The Act specifically provides for civil enforcement actions, with violators subject to $500 in liquidated damages and any other legal or equitable remedies. Va. Code Sec. 59.1-21.12. Subsection (C) of the same provision further provides that ' [t]he Secretary of Commerce and Resources shall adopt rules or regulations . . . (iv) requiring each franchise dealer to file a listing of any retail outlets operated by such franchise dealer, and to keep such list current.' Pursuant to this authority, Regulation III of the 'Rules and Regulations for the Enforcement of the Virginia Petroleum Products Franchise Act' provides that franchise dealers 'shall' provide franchise information 'not later than August 31, 1979' and that ' [f]ailure to register as provided may mean loss of protection provided by' the VPPFA or its rules and regulations.
Exxon's motion for summary judgment advanced two fundamental challenges to Lightfoot's claim in addition to the one relied on by the district court. First, Exxon observed that the VPPFA was apparently designed solely to regulate the dealings between a producer or refiner and its own franchise dealers. Since Lightfoot has never even marketed Exxon products, much less enjoyed an Exxon franchise, Exxon argued to the district court that Lightfoot's claim represented an effort to manipulate the VPPFA to restrain interbrand competition. Second, Exxon argued that the VPPFA by its terms protects only 'franchised dealers,' and Lightfoot, since it purchases its products from an independent distributor, and not directly from a producer or refiner, is not covered by the Act.

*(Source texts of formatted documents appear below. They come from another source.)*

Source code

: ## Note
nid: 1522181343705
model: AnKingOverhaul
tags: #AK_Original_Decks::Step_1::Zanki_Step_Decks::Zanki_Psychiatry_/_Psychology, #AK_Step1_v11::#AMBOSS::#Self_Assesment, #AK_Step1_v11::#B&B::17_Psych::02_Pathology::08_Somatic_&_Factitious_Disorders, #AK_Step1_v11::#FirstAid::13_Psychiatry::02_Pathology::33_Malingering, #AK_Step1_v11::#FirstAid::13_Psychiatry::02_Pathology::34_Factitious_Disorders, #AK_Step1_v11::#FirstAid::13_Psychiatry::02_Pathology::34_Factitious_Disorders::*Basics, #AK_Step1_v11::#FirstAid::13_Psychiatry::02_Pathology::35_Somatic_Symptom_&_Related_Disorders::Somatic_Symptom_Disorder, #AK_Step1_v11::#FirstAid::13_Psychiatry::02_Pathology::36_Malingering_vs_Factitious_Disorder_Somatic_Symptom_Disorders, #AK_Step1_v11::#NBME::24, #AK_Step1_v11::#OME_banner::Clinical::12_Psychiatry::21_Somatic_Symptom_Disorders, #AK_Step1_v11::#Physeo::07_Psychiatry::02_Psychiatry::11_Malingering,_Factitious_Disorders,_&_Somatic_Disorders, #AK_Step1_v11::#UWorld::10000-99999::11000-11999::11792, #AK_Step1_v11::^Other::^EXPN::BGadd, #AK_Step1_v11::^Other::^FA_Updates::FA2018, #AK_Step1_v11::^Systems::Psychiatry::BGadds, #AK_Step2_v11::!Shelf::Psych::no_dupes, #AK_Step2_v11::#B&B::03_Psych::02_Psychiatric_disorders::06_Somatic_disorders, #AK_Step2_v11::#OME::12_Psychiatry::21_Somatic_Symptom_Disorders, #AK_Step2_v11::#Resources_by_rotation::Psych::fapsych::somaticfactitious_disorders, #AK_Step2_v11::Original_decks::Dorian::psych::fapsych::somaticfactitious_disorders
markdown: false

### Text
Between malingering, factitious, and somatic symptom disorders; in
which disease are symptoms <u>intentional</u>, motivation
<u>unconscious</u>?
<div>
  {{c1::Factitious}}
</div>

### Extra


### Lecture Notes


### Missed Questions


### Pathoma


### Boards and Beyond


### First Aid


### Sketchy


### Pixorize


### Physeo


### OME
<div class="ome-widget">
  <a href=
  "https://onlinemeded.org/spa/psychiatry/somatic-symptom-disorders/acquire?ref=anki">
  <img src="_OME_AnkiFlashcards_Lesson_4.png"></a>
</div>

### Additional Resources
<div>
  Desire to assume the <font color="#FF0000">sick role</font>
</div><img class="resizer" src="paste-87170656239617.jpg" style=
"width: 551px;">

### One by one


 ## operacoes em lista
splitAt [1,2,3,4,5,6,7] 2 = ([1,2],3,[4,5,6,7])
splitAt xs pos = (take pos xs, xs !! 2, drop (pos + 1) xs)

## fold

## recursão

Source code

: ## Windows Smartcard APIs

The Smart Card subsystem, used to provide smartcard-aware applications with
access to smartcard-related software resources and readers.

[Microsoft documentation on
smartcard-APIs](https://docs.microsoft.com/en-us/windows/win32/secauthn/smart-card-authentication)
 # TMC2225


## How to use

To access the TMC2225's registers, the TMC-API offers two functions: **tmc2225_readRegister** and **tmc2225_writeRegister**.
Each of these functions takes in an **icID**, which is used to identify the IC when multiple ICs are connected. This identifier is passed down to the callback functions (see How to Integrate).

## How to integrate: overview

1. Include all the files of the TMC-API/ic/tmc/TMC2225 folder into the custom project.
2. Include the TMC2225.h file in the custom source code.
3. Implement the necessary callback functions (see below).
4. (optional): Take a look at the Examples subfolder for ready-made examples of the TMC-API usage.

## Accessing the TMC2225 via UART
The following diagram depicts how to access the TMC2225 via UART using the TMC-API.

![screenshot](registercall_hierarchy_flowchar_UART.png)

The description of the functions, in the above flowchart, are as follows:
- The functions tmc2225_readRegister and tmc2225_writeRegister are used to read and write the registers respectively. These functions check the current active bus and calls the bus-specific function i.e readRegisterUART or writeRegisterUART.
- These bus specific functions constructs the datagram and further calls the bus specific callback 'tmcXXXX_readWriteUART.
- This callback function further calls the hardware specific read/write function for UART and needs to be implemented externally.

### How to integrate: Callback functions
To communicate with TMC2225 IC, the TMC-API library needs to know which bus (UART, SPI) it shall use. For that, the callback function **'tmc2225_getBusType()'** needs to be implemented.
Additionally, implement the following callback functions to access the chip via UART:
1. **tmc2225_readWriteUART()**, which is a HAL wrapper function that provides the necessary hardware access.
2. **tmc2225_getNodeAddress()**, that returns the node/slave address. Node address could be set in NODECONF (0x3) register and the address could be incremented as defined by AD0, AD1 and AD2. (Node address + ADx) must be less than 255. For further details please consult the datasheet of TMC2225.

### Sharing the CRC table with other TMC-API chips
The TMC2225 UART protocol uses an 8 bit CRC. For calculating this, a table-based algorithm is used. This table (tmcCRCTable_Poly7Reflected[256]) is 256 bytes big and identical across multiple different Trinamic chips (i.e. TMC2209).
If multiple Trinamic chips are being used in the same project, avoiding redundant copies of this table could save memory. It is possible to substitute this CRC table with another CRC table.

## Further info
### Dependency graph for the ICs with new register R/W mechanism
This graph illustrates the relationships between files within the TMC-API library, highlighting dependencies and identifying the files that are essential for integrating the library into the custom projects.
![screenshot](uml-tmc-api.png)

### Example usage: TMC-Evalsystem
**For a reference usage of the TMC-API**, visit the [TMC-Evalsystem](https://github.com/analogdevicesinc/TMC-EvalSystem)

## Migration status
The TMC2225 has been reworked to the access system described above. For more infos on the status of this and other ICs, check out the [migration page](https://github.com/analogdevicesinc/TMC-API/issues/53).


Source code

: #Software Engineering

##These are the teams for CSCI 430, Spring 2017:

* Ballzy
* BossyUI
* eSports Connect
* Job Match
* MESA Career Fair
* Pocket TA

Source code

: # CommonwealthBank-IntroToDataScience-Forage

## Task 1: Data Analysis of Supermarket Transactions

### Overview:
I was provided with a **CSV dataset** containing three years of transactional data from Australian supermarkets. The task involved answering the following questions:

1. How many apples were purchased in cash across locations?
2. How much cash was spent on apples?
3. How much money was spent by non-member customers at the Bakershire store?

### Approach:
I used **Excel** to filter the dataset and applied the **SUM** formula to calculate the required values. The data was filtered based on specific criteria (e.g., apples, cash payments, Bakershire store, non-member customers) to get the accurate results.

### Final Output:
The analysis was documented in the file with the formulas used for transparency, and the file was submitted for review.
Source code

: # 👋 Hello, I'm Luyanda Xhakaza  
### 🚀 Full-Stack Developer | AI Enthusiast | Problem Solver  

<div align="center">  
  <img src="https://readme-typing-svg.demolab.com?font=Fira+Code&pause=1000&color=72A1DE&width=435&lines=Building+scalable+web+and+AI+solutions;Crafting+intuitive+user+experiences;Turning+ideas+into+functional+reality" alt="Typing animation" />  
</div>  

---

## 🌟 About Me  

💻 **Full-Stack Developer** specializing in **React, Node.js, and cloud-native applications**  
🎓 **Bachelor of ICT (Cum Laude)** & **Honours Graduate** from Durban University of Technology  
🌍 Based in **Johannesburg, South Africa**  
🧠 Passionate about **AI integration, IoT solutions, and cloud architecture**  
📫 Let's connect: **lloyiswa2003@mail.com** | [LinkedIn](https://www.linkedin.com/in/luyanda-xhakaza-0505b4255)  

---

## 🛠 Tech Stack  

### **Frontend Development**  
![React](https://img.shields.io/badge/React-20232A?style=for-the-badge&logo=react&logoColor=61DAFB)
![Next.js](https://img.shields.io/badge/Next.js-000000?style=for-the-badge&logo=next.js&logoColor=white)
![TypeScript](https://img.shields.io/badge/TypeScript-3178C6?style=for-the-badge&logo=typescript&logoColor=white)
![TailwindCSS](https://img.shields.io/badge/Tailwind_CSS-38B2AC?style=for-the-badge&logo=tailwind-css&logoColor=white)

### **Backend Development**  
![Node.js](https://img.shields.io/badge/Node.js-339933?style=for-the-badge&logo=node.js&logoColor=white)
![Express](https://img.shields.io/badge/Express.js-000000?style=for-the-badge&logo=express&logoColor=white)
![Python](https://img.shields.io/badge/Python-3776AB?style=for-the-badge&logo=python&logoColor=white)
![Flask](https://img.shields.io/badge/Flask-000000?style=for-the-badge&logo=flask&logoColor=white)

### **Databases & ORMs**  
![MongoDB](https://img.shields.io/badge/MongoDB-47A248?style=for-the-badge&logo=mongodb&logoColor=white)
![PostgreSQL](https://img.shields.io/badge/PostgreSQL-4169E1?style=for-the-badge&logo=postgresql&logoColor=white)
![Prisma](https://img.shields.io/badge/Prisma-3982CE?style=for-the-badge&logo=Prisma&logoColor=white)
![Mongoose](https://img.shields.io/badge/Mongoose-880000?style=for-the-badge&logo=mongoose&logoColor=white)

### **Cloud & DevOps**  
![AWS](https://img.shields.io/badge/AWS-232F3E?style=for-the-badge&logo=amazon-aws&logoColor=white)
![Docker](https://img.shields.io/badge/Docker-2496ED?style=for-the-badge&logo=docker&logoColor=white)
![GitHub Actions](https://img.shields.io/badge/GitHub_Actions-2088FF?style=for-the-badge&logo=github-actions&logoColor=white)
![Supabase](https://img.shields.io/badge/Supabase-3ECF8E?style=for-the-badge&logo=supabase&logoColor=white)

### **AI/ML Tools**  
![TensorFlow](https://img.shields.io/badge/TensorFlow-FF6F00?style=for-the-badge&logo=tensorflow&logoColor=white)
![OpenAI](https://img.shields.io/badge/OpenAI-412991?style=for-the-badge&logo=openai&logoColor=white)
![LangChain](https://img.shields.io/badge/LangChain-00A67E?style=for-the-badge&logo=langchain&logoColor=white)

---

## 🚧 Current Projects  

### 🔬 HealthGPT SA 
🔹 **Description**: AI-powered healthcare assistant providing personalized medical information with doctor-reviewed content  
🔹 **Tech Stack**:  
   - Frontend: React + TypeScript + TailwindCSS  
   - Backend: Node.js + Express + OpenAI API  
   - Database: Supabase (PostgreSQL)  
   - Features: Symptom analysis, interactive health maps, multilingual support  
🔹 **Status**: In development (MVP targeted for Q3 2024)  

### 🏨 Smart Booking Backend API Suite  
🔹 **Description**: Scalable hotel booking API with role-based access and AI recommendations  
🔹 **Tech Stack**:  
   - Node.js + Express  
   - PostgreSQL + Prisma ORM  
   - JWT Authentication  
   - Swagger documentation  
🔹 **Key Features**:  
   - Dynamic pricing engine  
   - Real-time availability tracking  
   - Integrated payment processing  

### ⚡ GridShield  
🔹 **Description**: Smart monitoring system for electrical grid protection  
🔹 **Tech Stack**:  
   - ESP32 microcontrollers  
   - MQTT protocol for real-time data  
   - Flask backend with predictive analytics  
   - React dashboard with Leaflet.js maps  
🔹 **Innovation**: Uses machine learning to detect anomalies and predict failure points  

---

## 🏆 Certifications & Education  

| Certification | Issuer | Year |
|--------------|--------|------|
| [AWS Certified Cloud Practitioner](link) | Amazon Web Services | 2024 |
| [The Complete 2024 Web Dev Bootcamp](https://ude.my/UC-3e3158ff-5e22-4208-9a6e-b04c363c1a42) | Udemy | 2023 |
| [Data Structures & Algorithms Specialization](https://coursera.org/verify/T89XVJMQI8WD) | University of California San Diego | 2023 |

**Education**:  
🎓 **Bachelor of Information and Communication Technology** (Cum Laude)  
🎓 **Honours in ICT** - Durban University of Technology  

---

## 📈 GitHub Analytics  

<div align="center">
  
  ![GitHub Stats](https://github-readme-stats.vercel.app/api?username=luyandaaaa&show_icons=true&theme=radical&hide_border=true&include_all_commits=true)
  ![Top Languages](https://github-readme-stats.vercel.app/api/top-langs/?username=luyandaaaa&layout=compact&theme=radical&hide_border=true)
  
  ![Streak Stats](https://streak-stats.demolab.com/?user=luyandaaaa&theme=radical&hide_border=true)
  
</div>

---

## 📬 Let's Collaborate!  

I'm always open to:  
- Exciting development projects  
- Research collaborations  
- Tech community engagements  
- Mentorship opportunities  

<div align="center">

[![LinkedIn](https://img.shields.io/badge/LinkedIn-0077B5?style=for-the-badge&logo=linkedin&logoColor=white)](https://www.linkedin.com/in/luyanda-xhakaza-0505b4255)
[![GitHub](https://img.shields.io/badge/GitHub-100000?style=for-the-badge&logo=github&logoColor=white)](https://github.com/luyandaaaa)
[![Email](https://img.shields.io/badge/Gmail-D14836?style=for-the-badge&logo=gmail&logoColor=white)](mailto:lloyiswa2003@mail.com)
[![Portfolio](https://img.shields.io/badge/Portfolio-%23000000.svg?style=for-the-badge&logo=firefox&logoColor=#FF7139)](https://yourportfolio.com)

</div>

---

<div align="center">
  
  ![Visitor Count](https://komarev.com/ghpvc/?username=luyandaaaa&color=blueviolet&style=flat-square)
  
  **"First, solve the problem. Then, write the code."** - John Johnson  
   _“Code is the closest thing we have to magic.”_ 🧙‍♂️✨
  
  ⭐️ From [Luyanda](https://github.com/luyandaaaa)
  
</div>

Like the district court, we find these two arguments plausible, but are reluctant to fashion an opinion answering fundamental questions about a Virginia statute which the Virginia courts have never resolved. Like the district court, we find that, even accepting Lightfoot's interpretation of the VPPFA and its assertion that it enjoys a 'franchise dealership' of some sort, its claim is barred by its admitted failure to register with the state as a 'franchise dealer.' Regulation III of the 'Rules and Regulations' for the Act provides that failure to register 'may mean loss of protection provided by' the VPPFA. While Lightfoot argues that the word 'may' in the regulation leaves an opening through which it can assert its claim, the statute itself unequivocally commands the Secretary of Commerce and Resources to adopt 'rules or regulations . . . requiring each franchise dealer to file a listing of any retail outlets operated by such franchise dealer, and to keep such list current.' Va. Code Sec. 59.1-21.12(c). We agree with the district court that registration as required by the Act is a precondition to the private cause of action it creates. Since Lightfoot did not register, it could not benefit from any protection the Act might provide. The judgment of the district court is affirmed.